Saved entries:
****************************************
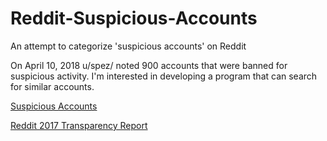 # Reddit-Suspicious-Accounts
An attempt to categorize 'suspicious accounts' on Reddit 

On April 10, 2018 u/spez/ noted 900 accounts that were banned for suspicious activity. I'm interested in developing a program that can search for similar accounts. 

[Suspicious Accounts](https://www.reddit.com/wiki/suspiciousaccounts "Suspicious Accounts")

[Reddit 2017 Transparency Report](https://www.reddit.com/r/announcements/comments/8bb85p/reddits_2017_transparency_report_and_suspect/ "Transparency 2017")
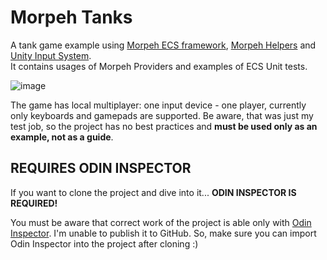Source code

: # Morpeh Tanks
A tank game example using [Morpeh ECS framework](https://github.com/scellecs/morpeh),
[Morpeh Helpers](https://github.com/SH42913/morpeh.helpers)
and [Unity Input System](https://github.com/Unity-Technologies/InputSystem). \
It contains usages of Morpeh Providers and examples of ECS Unit tests.

![image](https://user-images.githubusercontent.com/17111024/148764851-f7c94020-c87f-4a27-b6f5-d8c93624c220.png)

The game has local multiplayer: one input device - one player, currently only keyboards and gamepads are supported.
Be aware, that was just my test job, so the project has no best practices and **must be used only as an example, not as a guide**.

## REQUIRES ODIN INSPECTOR

If you want to clone the project and dive into it... **ODIN INSPECTOR IS REQUIRED!**

You must be aware that correct work of the project is able only with [Odin Inspector](https://odininspector.com/). I'm
unable to publish it to GitHub. So, make sure you can import Odin Inspector into the project after cloning :)
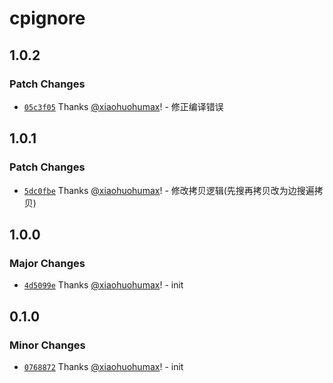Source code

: # cpignore

## 1.0.2

### Patch Changes

- [`05c3f05`](https://github.com/xiaohuohumax/cpignore/commit/05c3f05520276dab41f2b7f5a8bc12bc9139c64d) Thanks [@xiaohuohumax](https://github.com/xiaohuohumax)! - 修正编译错误

## 1.0.1

### Patch Changes

- [`5dc0fbe`](https://github.com/xiaohuohumax/cpignore/commit/5dc0fbe2cc78794ceda347ba2b79e093fed11675) Thanks [@xiaohuohumax](https://github.com/xiaohuohumax)! - 修改拷贝逻辑(先搜再拷贝改为边搜遍拷贝)

## 1.0.0

### Major Changes

- [`4d5099e`](https://github.com/xiaohuohumax/cpignore/commit/4d5099e281314d4860fed2996134d65536c31883) Thanks [@xiaohuohumax](https://github.com/xiaohuohumax)! - init

## 0.1.0

### Minor Changes

- [`0768872`](https://github.com/xiaohuohumax/cpignore/commit/0768872c008906df2847166705c12270a2aef6c1) Thanks [@xiaohuohumax](https://github.com/xiaohuohumax)! - init
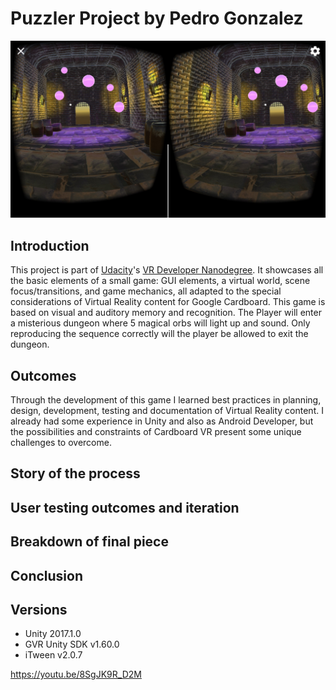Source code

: 
# Puzzler Project by Pedro Gonzalez

![alt text](https://github.com/pdrogfer/VRND-Pr4/blob/master/Documentation/Screenshot_puzzler.jpg)

## Introduction

This project is part of [Udacity](https://www.udacity.com "Udacity - Be in demand")'s [VR Developer Nanodegree](https://www.udacity.com/course/vr-developer-nanodegree--nd017). It showcases all the basic elements of a small game: GUI elements, a virtual world, scene focus/transitions, and game mechanics, all adapted to the special considerations of Virtual Reality content for Google Cardboard.
This game is based on visual and auditory memory and recognition. The Player will enter a misterious dungeon where 5 magical orbs will light up and sound. Only reproducing the sequence correctly will the player be allowed to exit the dungeon.

## Outcomes
Through the development of this game I learned best practices in planning, design, development, testing and documentation of Virtual Reality content. I already had some experience in Unity and also as Android Developer, but the possibilities and constraints of Cardboard VR present some unique challenges to overcome.  

## Story of the process


## User testing outcomes and iteration

## Breakdown of final piece

## Conclusion




## Versions
- Unity 2017.1.0
- GVR Unity SDK v1.60.0
- iTween v2.0.7




https://youtu.be/8SgJK9R_D2M
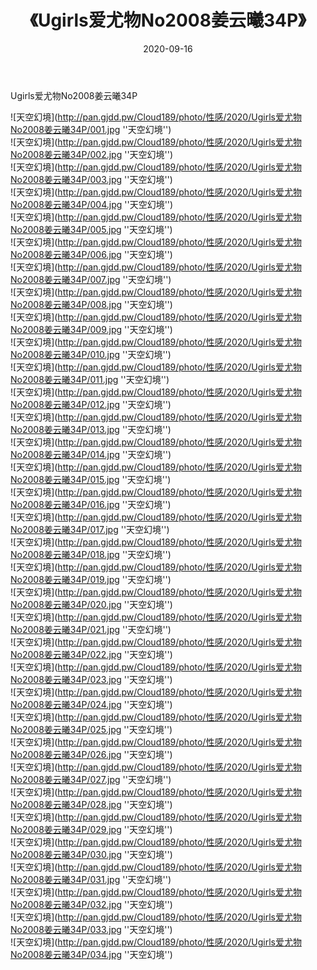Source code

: ﻿---
layout: post
title:  《Ugirls爱尤物No2008姜云曦34P》
date:   2020-09-16
img: http://pan.gjdd.pw/Cloud189/photo/性感/2020/Ugirls爱尤物No2008姜云曦34P/000.jpg
categories: [美女, 性感, 泳衣]
---

Ugirls爱尤物No2008姜云曦34P



![天空幻境](http://pan.gjdd.pw/Cloud189/photo/性感/2020/Ugirls爱尤物No2008姜云曦34P/001.jpg ''天空幻境'') <br>
![天空幻境](http://pan.gjdd.pw/Cloud189/photo/性感/2020/Ugirls爱尤物No2008姜云曦34P/002.jpg ''天空幻境'') <br>
![天空幻境](http://pan.gjdd.pw/Cloud189/photo/性感/2020/Ugirls爱尤物No2008姜云曦34P/003.jpg ''天空幻境'') <br>
![天空幻境](http://pan.gjdd.pw/Cloud189/photo/性感/2020/Ugirls爱尤物No2008姜云曦34P/004.jpg ''天空幻境'') <br>
![天空幻境](http://pan.gjdd.pw/Cloud189/photo/性感/2020/Ugirls爱尤物No2008姜云曦34P/005.jpg ''天空幻境'') <br>
![天空幻境](http://pan.gjdd.pw/Cloud189/photo/性感/2020/Ugirls爱尤物No2008姜云曦34P/006.jpg ''天空幻境'') <br>
![天空幻境](http://pan.gjdd.pw/Cloud189/photo/性感/2020/Ugirls爱尤物No2008姜云曦34P/007.jpg ''天空幻境'') <br>
![天空幻境](http://pan.gjdd.pw/Cloud189/photo/性感/2020/Ugirls爱尤物No2008姜云曦34P/008.jpg ''天空幻境'') <br>
![天空幻境](http://pan.gjdd.pw/Cloud189/photo/性感/2020/Ugirls爱尤物No2008姜云曦34P/009.jpg ''天空幻境'') <br>
![天空幻境](http://pan.gjdd.pw/Cloud189/photo/性感/2020/Ugirls爱尤物No2008姜云曦34P/010.jpg ''天空幻境'') <br>
![天空幻境](http://pan.gjdd.pw/Cloud189/photo/性感/2020/Ugirls爱尤物No2008姜云曦34P/011.jpg ''天空幻境'') <br>
![天空幻境](http://pan.gjdd.pw/Cloud189/photo/性感/2020/Ugirls爱尤物No2008姜云曦34P/012.jpg ''天空幻境'') <br>
![天空幻境](http://pan.gjdd.pw/Cloud189/photo/性感/2020/Ugirls爱尤物No2008姜云曦34P/013.jpg ''天空幻境'') <br>
![天空幻境](http://pan.gjdd.pw/Cloud189/photo/性感/2020/Ugirls爱尤物No2008姜云曦34P/014.jpg ''天空幻境'') <br>
![天空幻境](http://pan.gjdd.pw/Cloud189/photo/性感/2020/Ugirls爱尤物No2008姜云曦34P/015.jpg ''天空幻境'') <br>
![天空幻境](http://pan.gjdd.pw/Cloud189/photo/性感/2020/Ugirls爱尤物No2008姜云曦34P/016.jpg ''天空幻境'') <br>
![天空幻境](http://pan.gjdd.pw/Cloud189/photo/性感/2020/Ugirls爱尤物No2008姜云曦34P/017.jpg ''天空幻境'') <br>
![天空幻境](http://pan.gjdd.pw/Cloud189/photo/性感/2020/Ugirls爱尤物No2008姜云曦34P/018.jpg ''天空幻境'') <br>
![天空幻境](http://pan.gjdd.pw/Cloud189/photo/性感/2020/Ugirls爱尤物No2008姜云曦34P/019.jpg ''天空幻境'') <br>
![天空幻境](http://pan.gjdd.pw/Cloud189/photo/性感/2020/Ugirls爱尤物No2008姜云曦34P/020.jpg ''天空幻境'') <br>
![天空幻境](http://pan.gjdd.pw/Cloud189/photo/性感/2020/Ugirls爱尤物No2008姜云曦34P/021.jpg ''天空幻境'') <br>
![天空幻境](http://pan.gjdd.pw/Cloud189/photo/性感/2020/Ugirls爱尤物No2008姜云曦34P/022.jpg ''天空幻境'') <br>
![天空幻境](http://pan.gjdd.pw/Cloud189/photo/性感/2020/Ugirls爱尤物No2008姜云曦34P/023.jpg ''天空幻境'') <br>
![天空幻境](http://pan.gjdd.pw/Cloud189/photo/性感/2020/Ugirls爱尤物No2008姜云曦34P/024.jpg ''天空幻境'') <br>
![天空幻境](http://pan.gjdd.pw/Cloud189/photo/性感/2020/Ugirls爱尤物No2008姜云曦34P/025.jpg ''天空幻境'') <br>
![天空幻境](http://pan.gjdd.pw/Cloud189/photo/性感/2020/Ugirls爱尤物No2008姜云曦34P/026.jpg ''天空幻境'') <br>
![天空幻境](http://pan.gjdd.pw/Cloud189/photo/性感/2020/Ugirls爱尤物No2008姜云曦34P/027.jpg ''天空幻境'') <br>
![天空幻境](http://pan.gjdd.pw/Cloud189/photo/性感/2020/Ugirls爱尤物No2008姜云曦34P/028.jpg ''天空幻境'') <br>
![天空幻境](http://pan.gjdd.pw/Cloud189/photo/性感/2020/Ugirls爱尤物No2008姜云曦34P/029.jpg ''天空幻境'') <br>
![天空幻境](http://pan.gjdd.pw/Cloud189/photo/性感/2020/Ugirls爱尤物No2008姜云曦34P/030.jpg ''天空幻境'') <br>
![天空幻境](http://pan.gjdd.pw/Cloud189/photo/性感/2020/Ugirls爱尤物No2008姜云曦34P/031.jpg ''天空幻境'') <br>
![天空幻境](http://pan.gjdd.pw/Cloud189/photo/性感/2020/Ugirls爱尤物No2008姜云曦34P/032.jpg ''天空幻境'') <br>
![天空幻境](http://pan.gjdd.pw/Cloud189/photo/性感/2020/Ugirls爱尤物No2008姜云曦34P/033.jpg ''天空幻境'') <br>
![天空幻境](http://pan.gjdd.pw/Cloud189/photo/性感/2020/Ugirls爱尤物No2008姜云曦34P/034.jpg ''天空幻境'') <br>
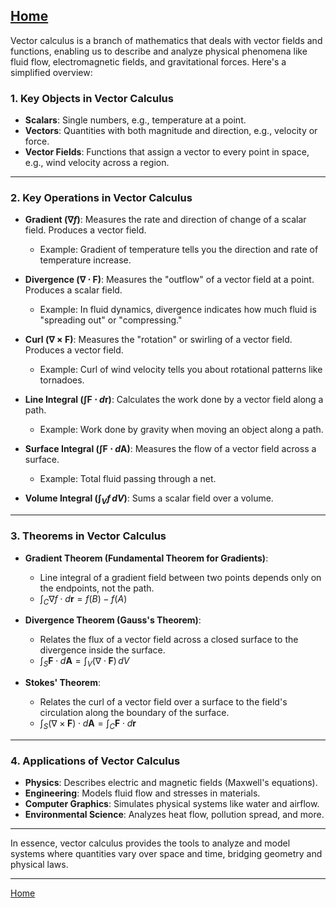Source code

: [Home](https://t2m.io/VwvDcuw)
---

Vector calculus is a branch of mathematics that deals with vector fields and functions, enabling us to describe and analyze physical phenomena like fluid flow, electromagnetic fields, and gravitational forces. Here's a simplified overview:

### 1. **Key Objects in Vector Calculus**
- **Scalars**: Single numbers, e.g., temperature at a point.
- **Vectors**: Quantities with both magnitude and direction, e.g., velocity or force.
- **Vector Fields**: Functions that assign a vector to every point in space, e.g., wind velocity across a region.

---

### 2. **Key Operations in Vector Calculus**
- **Gradient ($\nabla f$)**: Measures the rate and direction of change of a scalar field. Produces a vector field.
  - Example: Gradient of temperature tells you the direction and rate of temperature increase.
  
- **Divergence ($\nabla \cdot \mathbf{F}$)**: Measures the "outflow" of a vector field at a point. Produces a scalar field.
  - Example: In fluid dynamics, divergence indicates how much fluid is "spreading out" or "compressing."

- **Curl ($\nabla \times \mathbf{F}$)**: Measures the "rotation" or swirling of a vector field. Produces a vector field.
  - Example: Curl of wind velocity tells you about rotational patterns like tornadoes.

- **Line Integral ($\int \mathbf{F} \cdot d\mathbf{r}$)**: Calculates the work done by a vector field along a path.
  - Example: Work done by gravity when moving an object along a path.

- **Surface Integral ($\int \mathbf{F} \cdot d\mathbf{A}$)**: Measures the flow of a vector field across a surface.
  - Example: Total fluid passing through a net.

- **Volume Integral ($\int_V f \, dV$)**: Sums a scalar field over a volume.

---

### 3. **Theorems in Vector Calculus**
- **Gradient Theorem (Fundamental Theorem for Gradients)**: 
  - Line integral of a gradient field between two points depends only on the endpoints, not the path.
  - $\int_C \nabla f \cdot d\mathbf{r} = f(B) - f(A)$
  
- **Divergence Theorem (Gauss's Theorem)**: 
  - Relates the flux of a vector field across a closed surface to the divergence inside the surface.
  - $\int_S \mathbf{F} \cdot d\mathbf{A} = \int_V (\nabla \cdot \mathbf{F}) \, dV$
  
- **Stokes' Theorem**: 
  - Relates the curl of a vector field over a surface to the field's circulation along the boundary of the surface.
  - $\int_S (\nabla \times \mathbf{F}) \cdot d\mathbf{A} = \int_C \mathbf{F} \cdot d\mathbf{r}$

---

### 4. **Applications of Vector Calculus**
- **Physics**: Describes electric and magnetic fields (Maxwell's equations).
- **Engineering**: Models fluid flow and stresses in materials.
- **Computer Graphics**: Simulates physical systems like water and airflow.
- **Environmental Science**: Analyzes heat flow, pollution spread, and more.

---

In essence, vector calculus provides the tools to analyze and model systems where quantities vary over space and time, bridging geometry and physical laws.


---

[Home](https://t2m.io/VwvDcuw)
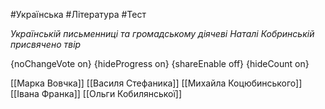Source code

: #Українська #Література #Тест

*Українській письменниці та громадському діячеві Наталі Кобринській присвячено твір*

{noChangeVote on}
{hideProgress on}
{shareEnable off}
{hideCount on}

[[Марка Вовчка]]
[[Василя Стефаника]]
[[Михайла Коцюбинського]]
[[Івана Франка]]
[[Ольги Кобилянської]]
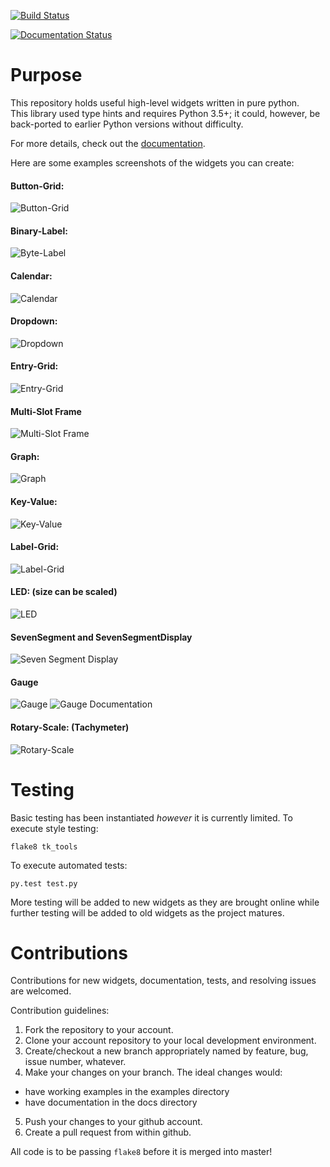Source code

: [![Build Status](https://travis-ci.org/slightlynybbled/tk_tools.svg?branch=master)](https://travis-ci.org/slightlynybbled/tk_tools)

[![Documentation Status](https://readthedocs.org/projects/tk-tools/badge/?version=latest)](http://tk-tools.readthedocs.io/en/latest/?badge=latest)

# Purpose

This repository holds useful high-level widgets written in pure python.  
This library used type hints and requires Python 3.5+; it could, however, be back-ported to earlier Python versions without difficulty.

For more details, check out the [documentation](https://tk-tools.readthedocs.io).

Here are some examples screenshots of the widgets you can create:

#### Button-Grid:  

![Button-Grid](docs/img/button-grid.png)

#### Binary-Label:  

![Byte-Label](docs/img/byte-label.png)

#### Calendar:  

![Calendar](docs/img/calendar.png)

#### Dropdown:  

![Dropdown](docs/img/dropdown.png)

#### Entry-Grid:  

![Entry-Grid](docs/img/entry-grid.png)

#### Multi-Slot Frame

![Multi-Slot Frame](docs/img/multi-slot-frame.png)

#### Graph:  

![Graph](docs/img/graph.png)

#### Key-Value:  

![Key-Value](docs/img/key-value.png)

#### Label-Grid:  

![Label-Grid](docs/img/label-grid.png)

#### LED: (size can be scaled)  

![LED](docs/img/led.gif)

#### SevenSegment and SevenSegmentDisplay

![Seven Segment Display](docs/img/seven-segment-display.png)

#### Gauge

![Gauge](docs/img/gauges.png)
![Gauge Documentation](docs/img/gaugedoc.png)

#### Rotary-Scale: (Tachymeter)    

![Rotary-Scale](docs/img/rotary-scale.png)

# Testing

Basic testing has been instantiated *however* it is currently limited.  To execute style testing:

    flake8 tk_tools
    
To execute automated tests:

    py.test test.py
    
More testing will be added to new widgets as they are brought online while further testing will be added to old widgets as the project matures.

# Contributions

Contributions for new widgets, documentation, tests, and resolving issues are welcomed.

Contribution guidelines:

1. Fork the repository to your account.
2. Clone your account repository to your local development environment.
3. Create/checkout a new branch appropriately named by feature, bug, issue number, whatever.
4. Make your changes on your branch. The ideal changes would:

 - have working examples in the examples directory
 - have documentation in the docs directory

5. Push your changes to your github account.
6. Create a pull request from within github.

All code is to be passing `flake8` before it is merged into master!
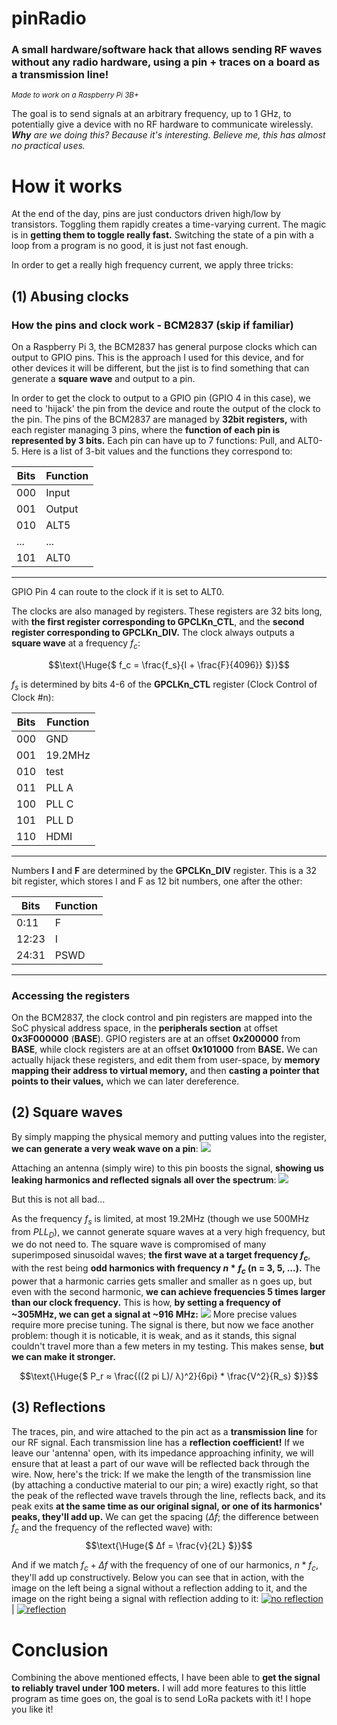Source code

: # pinRadio
### A small hardware/software hack that allows sending RF waves without any radio hardware, using a pin + traces on a board as a transmission line!

<sup>*Made to work on a Raspberry Pi 3B+*</sup>

The goal is to send signals at an arbitrary frequency, up to 1 GHz, to potentially give a device with no RF hardware to communicate wirelessly.
***Why** are we doing this? Because it's interesting. Believe me, this has almost no practical uses.*

# How it works

At the end of the day, pins are just conductors driven high/low by transistors. Toggling them rapidly creates a time-varying current. The magic is in **getting them to toggle really fast.**
Switching the state of a pin with a loop from a program is no good, it is just not fast enough. 

In order to get a really high frequency current, we apply three tricks:

## (1) Abusing clocks

### How the pins and clock work - BCM2837 (skip if familiar)

On a Raspberry Pi 3, the BCM2837 has general purpose clocks which can output to GPIO pins. This is the approach I used for this device, and for other devices it will be different,
but the jist is to find something that can generate a **square wave** and output to a pin.

In order to get the clock to output to a GPIO pin (GPIO 4 in this case), we need to 'hijack' the pin from the device and route the output of the clock to the pin.
The pins of the BCM2837 are managed by **32bit registers,** with each register managing 3 pins, where the **function of each pin is represented by 3 bits.**
Each pin can have up to 7 functions: Pull, and ALT0-5. Here is a list of 3-bit values and the functions they correspond to:

| Bits | Function|
-------|---------|
| 000 | Input    |
| 001 | Output   |
| 010 | ALT5     |
| ... | ...      |
| 101 | ALT0     |
------------------

GPIO Pin 4 can route to the clock if it is set to ALT0.

The clocks are also managed by registers. These registers are 32 bits long, with **the first register corresponding to GPCLKn_CTL**, and the **second register corresponding to GPCLKn_DIV.**
The clock always outputs a **square wave** at a frequency $f_c$:

$$\text{\Huge{$ f_c = \frac{f_s}{I + \frac{F}{4096}} $}}$$

$f_s$ is determined by bits 4-6 of the **GPCLKn_CTL** register (Clock Control of Clock #n):

| Bits | Function|
-------|---------|
| 000 | GND      |
| 001 | 19.2MHz  |
| 010 | test     |
| 011 | PLL A    |
| 100 | PLL C    |
| 101 | PLL D    |
| 110 | HDMI     |
------------------

Numbers **I** and **F** are determined by the **GPCLKn_DIV** register. This is a 32 bit register, which stores I and F as 12 bit numbers, one after the other:

| Bits | Function|
-------|---------|
| 0:11 | F       |
| 12:23| I       |
| 24:31| PSWD    |
------------------

### Accessing the registers

On the BCM2837, the clock control and pin registers are mapped into the SoC physical address space, in the **peripherals section** at offset **0x3F000000** (**BASE**).
GPIO registers are at an offset **0x200000** from **BASE**, while clock registers are at an offset **0x101000** from **BASE.**
We can actually hijack these registers, and edit them from user-space, by **memory mapping their address to virtual memory,** and then **casting a pointer that points to their values,** which we can later dereference.

## (2) Square waves

By simply mapping the physical memory and putting values into the register, **we can generate a very weak wave on a pin**:
![](https://i.postimg.cc/T2BY3Yk4/1a-33-3mhz.png)

Attaching an antenna (simply wire) to this pin boosts the signal, **showing us leaking harmonics and reflected signals all over the spectrum**:
[![](https://i.postimg.cc/kgpTkzMK/2-30ghz.png)](https://postimg.cc/87Ldvy6z)

But this is not all bad...

As the frequency $f_s$ is limited, at most 19.2MHz (though we use 500MHz from $PLL_D$), we cannot generate square waves at a very high frequency, but we do not need to.
The square wave is compromised of many superimposed sinusoidal waves; **the first wave at a target frequency $f_c$**, with the rest being **odd harmonics with frequency $n*f_c$ (n = 3, 5, ...).**
The power that a harmonic carries gets smaller and smaller as n goes up, but even with the second harmonic, **we can achieve frequencies 5 times larger than our clock frequency.**
This is how, **by setting a frequency of ~305MHz, we can get a signal at ~916 MHz:**
[![](https://i.postimg.cc/zD7Ss60v/916-MHz-no-reflection-b.png)](https://postimg.cc/dD7ydHMc)
More precise values require more precise tuning.
The signal is there, but now we face another problem: though it is noticable, it is weak, and as it stands, this signal couldn't travel more than a few meters in my testing.
This makes sense, **but we can make it stronger.**

$$\text{\Huge{$ P_r ≈ \frac{((2 pi L)/	λ)^2}{6pi} * \frac{V^2}{R_s} $}}$$

## (3) Reflections

The traces, pin, and wire attached to the pin act as a **transmission line** for our RF signal. Each transmission line has a **reflection coefficient!**
If we leave our 'antenna' open, with its impedance approaching infinity, we will ensure that at least a part of our wave will be reflected back through the wire.
Now, here's the trick: If we make the length of the transmission line (by attaching a conductive material to our pin; a wire) exactly right, so that the peak of the reflected wave travels through the line, reflects back, and its peak exits **at the same time as our original signal, or one of its harmonics' peaks, they'll add up.**
We can get the spacing ($Δf$; the difference between $f_c$ and the frequency of the reflected wave) with:
$$\text{\Huge{$ Δf = \frac{v}{2L} $}}$$

And if we match $f_c + Δf$ with the frequency of one of our harmonics, $n * f_c$, they'll add up constructively.
Below you can see that in action, with the image on the left being a signal without a reflection adding to it, and the image on the right being a signal with reflection adding to it:
[![no reflection](https://i.postimg.cc/fbKW5cf3/916-MHz-no-reflection-2b.png)](https://postimg.cc/rdDLwtbc)  |  [![reflection](https://i.postimg.cc/R0nQH07b/916-MHz-with-reflection-b.png)](https://postimg.cc/JyMkwMdb)

# Conclusion

Combining the above mentioned effects, I have been able to **get the signal to reliably travel under 100 meters.** I will add more features to this little program as time goes on, the goal is to send LoRa packets with it! I hope you like it!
****************************************
## The problem
All that should be returned is the run of lines from the start of the entries above to the line bearing "A tank game", each exact, with pictures omitted.

## Solution for this task
 # Reddit-Suspicious-Accounts
An attempt to categorize 'suspicious accounts' on Reddit 

On April 10, 2018 u/spez/ noted 900 accounts that were banned for suspicious activity. I'm interested in developing a program that can search for similar accounts. 

[Suspicious Accounts](https://www.reddit.com/wiki/suspiciousaccounts "Suspicious Accounts")

[Reddit 2017 Transparency Report](https://www.reddit.com/r/announcements/comments/8bb85p/reddits_2017_transparency_report_and_suspect/ "Transparency 2017")
Source code

: # Morpeh Tanks
A tank game example using [Morpeh ECS framework](https://github.com/scellecs/morpeh),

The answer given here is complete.